Nope. Your RAM is running in odd 1500 MHz mode. Are they the same sticks (same latencies and same clock speed) from the same manufacturer?
Maybe you'll have to manually adjust your timings and voltages to achieve 1866 MHz.


----------



## FireFox (Aug 18, 2016)

FYFI13 said:


> WHY? Why would you underclock the RAM? It's rated for 1866MHz.


Maybe you should read the while thread

I don't want to downclock it, the problem is that Ram is running at 1500 and they are rated 1866.



Komshija said:


> Nope. Your RAM is running in odd 1500 MHz mode. Are they the same sticks (same latencies and same clock speed) from the same manufacturer?
> Maybe you'll have to manually adjust your timings and voltages to achieve 1866 MHz.
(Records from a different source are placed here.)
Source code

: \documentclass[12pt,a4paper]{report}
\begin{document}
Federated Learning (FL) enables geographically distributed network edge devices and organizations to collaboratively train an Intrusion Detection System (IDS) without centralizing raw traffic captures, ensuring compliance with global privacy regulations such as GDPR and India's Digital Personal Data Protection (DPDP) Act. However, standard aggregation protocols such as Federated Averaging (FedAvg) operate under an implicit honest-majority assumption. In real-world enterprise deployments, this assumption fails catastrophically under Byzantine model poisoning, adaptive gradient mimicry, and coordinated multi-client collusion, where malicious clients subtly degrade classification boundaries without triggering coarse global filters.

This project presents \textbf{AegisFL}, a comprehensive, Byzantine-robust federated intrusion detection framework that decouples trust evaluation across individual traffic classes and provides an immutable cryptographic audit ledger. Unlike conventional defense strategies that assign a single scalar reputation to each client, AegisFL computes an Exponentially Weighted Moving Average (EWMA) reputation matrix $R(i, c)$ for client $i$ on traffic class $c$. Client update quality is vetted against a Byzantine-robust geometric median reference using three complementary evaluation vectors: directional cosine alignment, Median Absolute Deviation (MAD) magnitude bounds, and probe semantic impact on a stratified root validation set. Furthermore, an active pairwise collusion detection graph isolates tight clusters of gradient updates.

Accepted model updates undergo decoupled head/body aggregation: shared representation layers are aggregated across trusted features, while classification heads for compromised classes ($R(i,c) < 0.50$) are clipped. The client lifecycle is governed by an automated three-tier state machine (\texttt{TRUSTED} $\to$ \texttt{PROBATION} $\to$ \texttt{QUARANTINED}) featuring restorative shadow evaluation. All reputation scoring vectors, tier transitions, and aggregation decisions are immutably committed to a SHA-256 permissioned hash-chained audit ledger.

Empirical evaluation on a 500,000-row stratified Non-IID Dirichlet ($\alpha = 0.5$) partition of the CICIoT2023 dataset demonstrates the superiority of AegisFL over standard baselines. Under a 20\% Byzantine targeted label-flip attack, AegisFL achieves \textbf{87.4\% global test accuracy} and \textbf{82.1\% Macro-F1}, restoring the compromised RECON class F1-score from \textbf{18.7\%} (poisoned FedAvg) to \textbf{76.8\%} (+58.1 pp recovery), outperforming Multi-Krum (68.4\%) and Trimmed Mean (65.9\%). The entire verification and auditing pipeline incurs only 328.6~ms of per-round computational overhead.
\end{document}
Of course they are all the same, i have bought it all together.


----------



## FYFI13 (Aug 18, 2016)

Knoxx29 said:


> Maybe you should read the while thread
> 
> I don't want to downclock it, the problem is that Ram is running at 1500 and they are rated 1866.[/QOUTE]
> 
> ...


Re-read my quote.


----------



## Komshija (Aug 18, 2016)

It's quite strange why they run at odd 1500 MHz. Timings seem to be OK, matching with those on the sticker... What else? Check RAM voltage, VCCIO, VCCSA and adjust them properly. If that doesn't work, try with dual channel for testing purposes.


----------



## FireFox (Aug 18, 2016)

FYFI13 said:


> Re-read my quote.



You wrote: WHY? Why would you underclock the RAM? It's rated for 1866MHz.

What do you mean?

Maybe i am too old to understand what you mean.


----------



## FYFI13 (Aug 18, 2016)

Knoxx29 said:


> You wrote: WHY? Why would you underclock the RAM? It's rated for 1866MHz.
> 
> What do you mean?
> 
> Maybe i am too old to understand what you mean.


Sir, with all respect...






Your RAM is rated for 1866 MHz,  and this gentleman was suggesting you to run it at 1333MHz, hence my response.


----------



## jsfitz54 (Aug 18, 2016)

Is the system stable with the ram @ 1500 or does it crash?
What are the others in the Xeon club getting for ram speed?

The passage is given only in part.